Costco's $1.50 hot dog combo is 'safe,' new CFO says. Here are the hoops the company jumps through to keep prices low on things like chicken and eyeglasses.

Dominick Reuter   

Costco's $1.50 hot dog combo is 'safe,' new CFO says. Here are the hoops the company jumps through to keep prices low on things like chicken and eyeglasses.
  • Costco's new CFO took care last week to assure members that the $1.50 hot dog combo is "safe."
  • For 40 years now, the price of the meal has remained unchanged.

For nearly as long as Costco has existed, there has been a hotdog and soda combo for members to munch on during their warehouse visit.

And for almost 40 years now, the price has been a tidy $1.50 — long after the amount stopped making economic sense.

As cofounder Jim Sinegal famously told former CEO Craig Jelinek, "If you raise [the price of] the effing hot dog, I will kill you."

True to form, the company's new CFO Gary Millerchip took care last week during the company's earnings call to assure members that the $1.50 hot dog combo is "safe."

The solution turned out to be a business concept known as vertical integration, which is when a company brings more processes under its direct control, rather than relying on other suppliers or vendors.

"We've gotten into vertical integration and sourcing as the need arises," current CEO Ron Vachris said during the earnings call. "If you think back the infamous story about the hot dog and coke at $1.50 and how are you going to figure out how to keep that price there, well, we're going to open our own meat plants."

Costco now has a production operation to keep its warehouse food courts supplied with over 100 million hotdogs per year — more than are sold at all Major League Baseball stadiums combined.

But the company didn't stop there.

"As we looked at the prices of optical lenses going up, we opened up our optical grinding plants," Vachris said.

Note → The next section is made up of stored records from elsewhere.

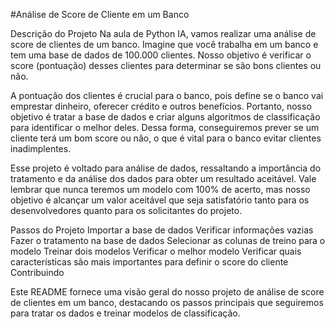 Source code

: #Análise de Score de Cliente em um Banco

Descrição do Projeto
Na aula de Python IA, vamos realizar uma análise de score de clientes de um banco. Imagine que você trabalha em um banco e tem uma base de dados de 100.000 clientes. Nosso objetivo é verificar o score (pontuação) desses clientes para determinar se são bons clientes ou não.

A pontuação dos clientes é crucial para o banco, pois define se o banco vai emprestar dinheiro, oferecer crédito e outros benefícios. Portanto, nosso objetivo é tratar a base de dados e criar alguns algoritmos de classificação para identificar o melhor deles. Dessa forma, conseguiremos prever se um cliente terá um bom score ou não, o que é vital para o banco evitar clientes inadimplentes.

Esse projeto é voltado para análise de dados, ressaltando a importância do tratamento e da análise dos dados para obter um resultado aceitável. Vale lembrar que nunca teremos um modelo com 100% de acerto, mas nosso objetivo é alcançar um valor aceitável que seja satisfatório tanto para os desenvolvedores quanto para os solicitantes do projeto.

Passos do Projeto
Importar a base de dados
Verificar informações vazias
Fazer o tratamento na base de dados
Selecionar as colunas de treino para o modelo
Treinar dois modelos
Verificar o melhor modelo
Verificar quais características são mais importantes para definir o score do cliente
Contribuindo

Este README fornece uma visão geral do nosso projeto de análise de score de clientes em um banco, destacando os passos principais que seguiremos para tratar os dados e treinar modelos de classificação.

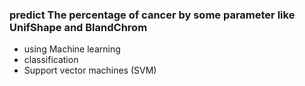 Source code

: ### predict The percentage of cancer by some parameter like UnifShape and BlandChrom
- using Machine learning
- classification 
- Support vector machines (SVM)
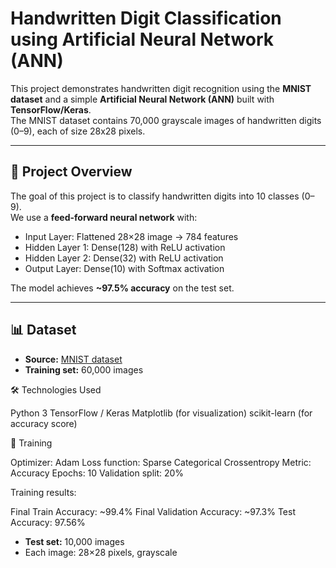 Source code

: # Handwritten Digit Classification using Artificial Neural Network (ANN)

This project demonstrates handwritten digit recognition using the **MNIST dataset** and a simple **Artificial Neural Network (ANN)** built with **TensorFlow/Keras**.  
The MNIST dataset contains 70,000 grayscale images of handwritten digits (0–9), each of size 28x28 pixels.

---

## 📌 Project Overview
The goal of this project is to classify handwritten digits into 10 classes (0–9).  
We use a **feed-forward neural network** with:
- Input Layer: Flattened 28×28 image → 784 features
- Hidden Layer 1: Dense(128) with ReLU activation
- Hidden Layer 2: Dense(32) with ReLU activation
- Output Layer: Dense(10) with Softmax activation

The model achieves **~97.5% accuracy** on the test set.

---

## 📊 Dataset
- **Source:** [MNIST dataset](http://yann.lecun.com/exdb/mnist/)
- **Training set:** 60,000 images

🛠️ Technologies Used

Python 3
TensorFlow / Keras
Matplotlib (for visualization)
scikit-learn (for accuracy score)


🚀 Training

Optimizer: Adam
Loss function: Sparse Categorical Crossentropy
Metric: Accuracy
Epochs: 10
Validation split: 20%


Training results:

Final Train Accuracy: ~99.4%
Final Validation Accuracy: ~97.3%
Test Accuracy: 97.56%
- **Test set:** 10,000 images
- Each image: 28×28 pixels, grayscale
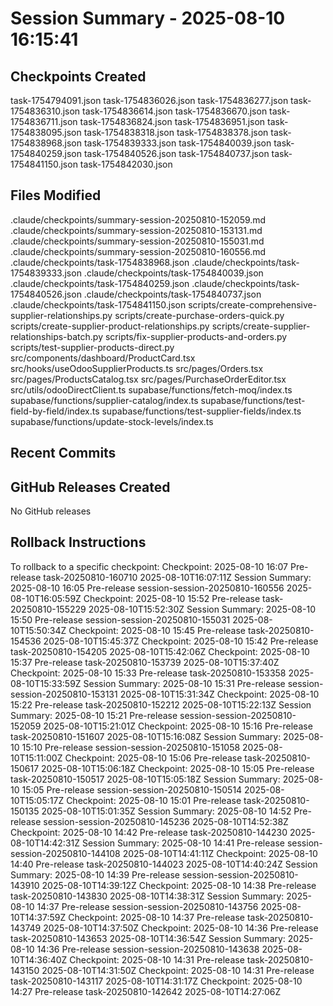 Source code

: # Session Summary - 2025-08-10 16:15:41

## Checkpoints Created
task-1754794091.json
task-1754836026.json
task-1754836277.json
task-1754836310.json
task-1754836614.json
task-1754836670.json
task-1754836711.json
task-1754836824.json
task-1754836951.json
task-1754838095.json
task-1754838318.json
task-1754838378.json
task-1754838968.json
task-1754839333.json
task-1754840039.json
task-1754840259.json
task-1754840526.json
task-1754840737.json
task-1754841150.json
task-1754842030.json

## Files Modified
.claude/checkpoints/summary-session-20250810-152059.md
.claude/checkpoints/summary-session-20250810-153131.md
.claude/checkpoints/summary-session-20250810-155031.md
.claude/checkpoints/summary-session-20250810-160556.md
.claude/checkpoints/task-1754838968.json
.claude/checkpoints/task-1754839333.json
.claude/checkpoints/task-1754840039.json
.claude/checkpoints/task-1754840259.json
.claude/checkpoints/task-1754840526.json
.claude/checkpoints/task-1754840737.json
.claude/checkpoints/task-1754841150.json
scripts/create-comprehensive-supplier-relationships.py
scripts/create-purchase-orders-quick.py
scripts/create-supplier-product-relationships.py
scripts/create-supplier-relationships-batch.py
scripts/fix-supplier-products-and-orders.py
scripts/test-supplier-products-direct.py
src/components/dashboard/ProductCard.tsx
src/hooks/useOdooSupplierProducts.ts
src/pages/Orders.tsx
src/pages/ProductsCatalog.tsx
src/pages/PurchaseOrderEditor.tsx
src/utils/odooDirectClient.ts
supabase/functions/fetch-moq/index.ts
supabase/functions/supplier-catalog/index.ts
supabase/functions/test-field-by-field/index.ts
supabase/functions/test-supplier-fields/index.ts
supabase/functions/update-stock-levels/index.ts

## Recent Commits


## GitHub Releases Created
No GitHub releases

## Rollback Instructions
To rollback to a specific checkpoint:
Checkpoint: 2025-08-10 16:07	Pre-release	task-20250810-160710	2025-08-10T16:07:11Z
Session Summary: 2025-08-10 16:05	Pre-release	session-session-20250810-160556	2025-08-10T16:05:59Z
Checkpoint: 2025-08-10 15:52	Pre-release	task-20250810-155229	2025-08-10T15:52:30Z
Session Summary: 2025-08-10 15:50	Pre-release	session-session-20250810-155031	2025-08-10T15:50:34Z
Checkpoint: 2025-08-10 15:45	Pre-release	task-20250810-154536	2025-08-10T15:45:37Z
Checkpoint: 2025-08-10 15:42	Pre-release	task-20250810-154205	2025-08-10T15:42:06Z
Checkpoint: 2025-08-10 15:37	Pre-release	task-20250810-153739	2025-08-10T15:37:40Z
Checkpoint: 2025-08-10 15:33	Pre-release	task-20250810-153358	2025-08-10T15:33:59Z
Session Summary: 2025-08-10 15:31	Pre-release	session-session-20250810-153131	2025-08-10T15:31:34Z
Checkpoint: 2025-08-10 15:22	Pre-release	task-20250810-152212	2025-08-10T15:22:13Z
Session Summary: 2025-08-10 15:21	Pre-release	session-session-20250810-152059	2025-08-10T15:21:01Z
Checkpoint: 2025-08-10 15:16	Pre-release	task-20250810-151607	2025-08-10T15:16:08Z
Session Summary: 2025-08-10 15:10	Pre-release	session-session-20250810-151058	2025-08-10T15:11:00Z
Checkpoint: 2025-08-10 15:06	Pre-release	task-20250810-150617	2025-08-10T15:06:18Z
Checkpoint: 2025-08-10 15:05	Pre-release	task-20250810-150517	2025-08-10T15:05:18Z
Session Summary: 2025-08-10 15:05	Pre-release	session-session-20250810-150514	2025-08-10T15:05:17Z
Checkpoint: 2025-08-10 15:01	Pre-release	task-20250810-150135	2025-08-10T15:01:35Z
Session Summary: 2025-08-10 14:52	Pre-release	session-session-20250810-145236	2025-08-10T14:52:38Z
Checkpoint: 2025-08-10 14:42	Pre-release	task-20250810-144230	2025-08-10T14:42:31Z
Session Summary: 2025-08-10 14:41	Pre-release	session-session-20250810-144108	2025-08-10T14:41:11Z
Checkpoint: 2025-08-10 14:40	Pre-release	task-20250810-144023	2025-08-10T14:40:24Z
Session Summary: 2025-08-10 14:39	Pre-release	session-session-20250810-143910	2025-08-10T14:39:12Z
Checkpoint: 2025-08-10 14:38	Pre-release	task-20250810-143830	2025-08-10T14:38:31Z
Session Summary: 2025-08-10 14:37	Pre-release	session-session-20250810-143756	2025-08-10T14:37:59Z
Checkpoint: 2025-08-10 14:37	Pre-release	task-20250810-143749	2025-08-10T14:37:50Z
Checkpoint: 2025-08-10 14:36	Pre-release	task-20250810-143653	2025-08-10T14:36:54Z
Session Summary: 2025-08-10 14:36	Pre-release	session-session-20250810-143638	2025-08-10T14:36:40Z
Checkpoint: 2025-08-10 14:31	Pre-release	task-20250810-143150	2025-08-10T14:31:50Z
Checkpoint: 2025-08-10 14:31	Pre-release	task-20250810-143117	2025-08-10T14:31:17Z
Checkpoint: 2025-08-10 14:27	Pre-release	task-20250810-142642	2025-08-10T14:27:06Z
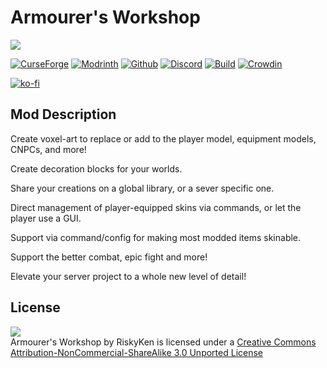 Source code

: # Armourer's Workshop

![](http://plushie.moe/projects/armourers_workshop/images/aw_banner.png)

[![CurseForge](http://cf.way2muchnoise.eu/short_229523_downloads.svg)](https://minecraft.curseforge.com/projects/armourers-workshop) [![Modrinth](https://img.shields.io/modrinth/dt/y4JF3gXL?label=modrinth)](https://modrinth.com/mod/armourers-workshop) [![Github](https://img.shields.io/github/downloads/Armourers-Workshop/Armourers-Workshop/total?label=github)](https://github.com/Armourers-Workshop/Armourers-Workshop/releases) [![Discord](https://img.shields.io/discord/277389736165769216)](https://discord.gg/5Z3KKvU) [![Build](https://img.shields.io/github/actions/workflow/status/Armourers-Workshop/Armourers-Workshop/ci.yml)](https://github.com/Armourers-Workshop/Armourers-Workshop/actions) [![Crowdin](https://badges.crowdin.net/armourers-workshop/localized.svg)](https://crowdin.com/project/armourers-workshop)

[![ko-fi](https://www.ko-fi.com/img/githubbutton_sm.svg)](https://ko-fi.com/K3K3WVTZ)

## Mod Description

Create voxel-art to replace or add to the player model, equipment models, CNPCs, and more!

Create decoration blocks for your worlds.

Share your creations on a global library, or a sever specific one.

Direct management of player-equipped skins via commands, or let the player use a GUI.

Support via command/config for making most modded items skinable.

Support the better combat, epic fight and more!

Elevate your server project to a whole new level of detail!
    
## License
![](https://i.creativecommons.org/l/by-nc-sa/3.0/88x31.png)  
Armourer's Workshop by RiskyKen is licensed under a [Creative Commons Attribution-NonCommercial-ShareAlike 3.0 Unported License](https://creativecommons.org/licenses/by-nc-sa/3.0/)
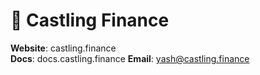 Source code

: # 🏰 Castling Finance
**Website**: castling.finance \
**Docs**: docs.castling.finance
**Email**: yash@castling.finance
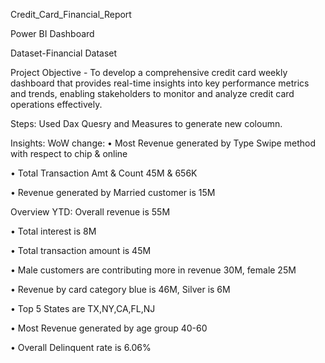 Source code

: Credit_Card_Financial_Report

Power BI Dashboard

Dataset-Financial Dataset

Project Objective -  To develop a comprehensive credit card weekly dashboard that provides real-time insights into key performance metrics and trends, enabling stakeholders to monitor and analyze credit card operations effectively.

Steps: Used Dax Quesry and Measures to generate new coloumn.


Insights: WoW change:
• Most Revenue generated by Type Swipe method with respect to chip & online 

• Total Transaction Amt & Count 45M & 656K

• Revenue generated by Married customer is 15M

Overview YTD:
 Overall revenue is 55M 
 
• Total interest is 8M 

• Total transaction amount is 45M 

• Male customers are contributing more in revenue 30M, female 25M 

• Revenue by card category blue is 46M, Silver is 6M

• Top 5 States are TX,NY,CA,FL,NJ

• Most Revenue generated by age group 40-60

• Overall Delinquent rate is 6.06%
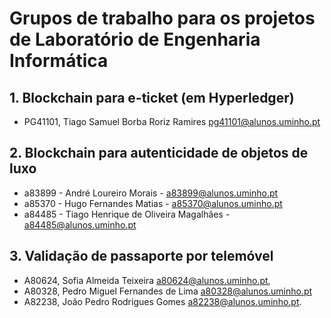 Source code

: # Grupos de trabalho para os projetos de Laboratório de Engenharia Informática


## 1. Blockchain para e-ticket (em Hyperledger)

+ PG41101, Tiago Samuel Borba Roriz Ramires <pg41101@alunos.uminho.pt>


## 2. Blockchain para autenticidade de objetos de luxo

+ a83899 - André Loureiro Morais - a83899@alunos.uminho.pt
+ a85370 - Hugo Fernandes Matias - a85370@alunos.uminho.pt
+ a84485 - Tiago Henrique de Oliveira Magalhães - a84485@alunos.uminho.pt


## 3. Validação de passaporte por telemóvel

+ A80624, Sofia Almeida Teixeira <a80624@alunos.uminho.pt>,   
+ A80328, Pedro Miguel Fernandes de Lima <a80328@alunos.uminho.pt> 
+ A82238, João Pedro Rodrigues Gomes <a82238@alunos.uminho.pt>.


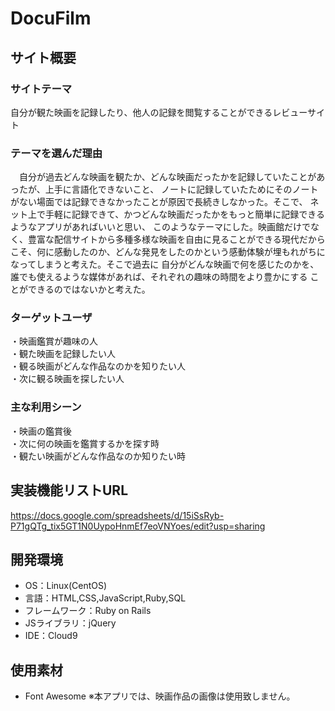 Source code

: # DocuFilm

## サイト概要
### サイトテーマ
自分が観た映画を記録したり、他人の記録を閲覧することができるレビューサイト

### テーマを選んだ理由
　自分が過去どんな映画を観たか、どんな映画だったかを記録していたことがあったが、上手に言語化できないこと、
ノートに記録していたためにそのノートがない場面では記録できなかったことが原因で長続きしなかった。そこで、
ネット上で手軽に記録できて、かつどんな映画だったかをもっと簡単に記録できるようなアプリがあればいいと思い、
このようなテーマにした。映画館だけでなく、豊富な配信サイトから多種多様な映画を自由に見ることができる現代だから
こそ、何に感動したのか、どんな発見をしたのかという感動体験が埋もれがちになってしまうと考えた。そこで過去に
自分がどんな映画で何を感じたのかを、誰でも使えるような媒体があれば、それぞれの趣味の時間をより豊かにする
ことができるのではないかと考えた。

### ターゲットユーザ
・映画鑑賞が趣味の人<br>
・観た映画を記録したい人<br>
・観る映画がどんな作品なのかを知りたい人<br>
・次に観る映画を探したい人<br>

### 主な利用シーン
・映画の鑑賞後<br>
・次に何の映画を鑑賞するかを探す時<br>
・観たい映画がどんな作品なのか知りたい時<br>

## 実装機能リストURL
https://docs.google.com/spreadsheets/d/15iSsRyb-P71gQTg_tix5GT1N0UypoHnmEf7eoVNYoes/edit?usp=sharing

## 開発環境
- OS：Linux(CentOS)
- 言語：HTML,CSS,JavaScript,Ruby,SQL
- フレームワーク：Ruby on Rails
- JSライブラリ：jQuery
- IDE：Cloud9

## 使用素材
- Font Awesome
※本アプリでは、映画作品の画像は使用致しません。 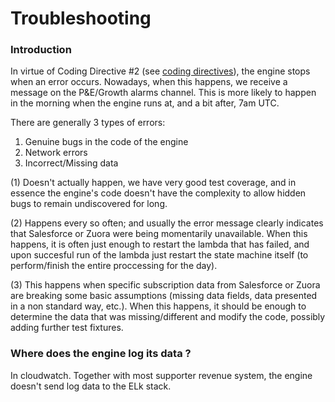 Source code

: # Troubleshooting

### Introduction

In virtue of Coding Directive #2 (see [coding directives](coding-directives.md)), the engine stops when an error occurs. Nowadays, when this happens, we receive a message on the P&E/Growth alarms channel. This is more likely to happen in the morning when the engine runs at, and a bit after, 7am UTC.

There are generally 3 types of errors:

1. Genuine bugs in the code of the engine
2. Network errors
3. Incorrect/Missing data

(1) Doesn't actually happen, we have very good test coverage, and in essence the engine's code doesn't have the complexity to allow hidden bugs to remain undiscovered for long.

(2) Happens every so often; and usually the error message clearly indicates that Salesforce or Zuora were being momentarily unavailable. When this happens, it is often just enough to restart the lambda that has failed, and upon succesful run of the lambda just restart the state machine itself (to perform/finish the entire proccessing for the day).

(3) This happens when specific subscription data from Salesforce or Zuora are breaking some basic assumptions (missing data fields, data presented in a non standard way, etc.). When this happens, it should be enough to determine the data that was missing/different and modify the code, possibly adding further test fixtures.

### Where does the engine log its data ?

In cloudwatch. Together with most supporter revenue system, the engine doesn't send log data to the ELk stack.
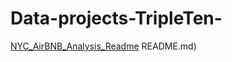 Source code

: # Data-projects-TripleTen-

[NYC_AirBNB_Analysis_Readme](Data-projects-TripleTen-/NyC-AirBNB-Analysis/README.md)
README.md)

The company now offers some of the most competitive prices for prescription and reading glasses.

Even the $5 rotisserie chicken, which is famously sold at a loss to get customers in the door and spending on other items — is the result of vertical integration.

"The chicken plant came because we saw an inflection point where supply was not going to meet demand, so we had to get involved," Vachris said.

While hotdogs, glasses, and chicken represent three products that Costco members have developed a strong attachment to, Vachris said the company is highly selective about the areas it chooses to plant a stake in the ground against the inexorable rise of inflation. (The hotdog combo should cost about $4.40 today.)

"Let's not try and be everything, no," Vachris said. "We're not going to get vertically integrated just because it's something we can do."

But, he added, "we continue to keep that in our back pocket should we need to."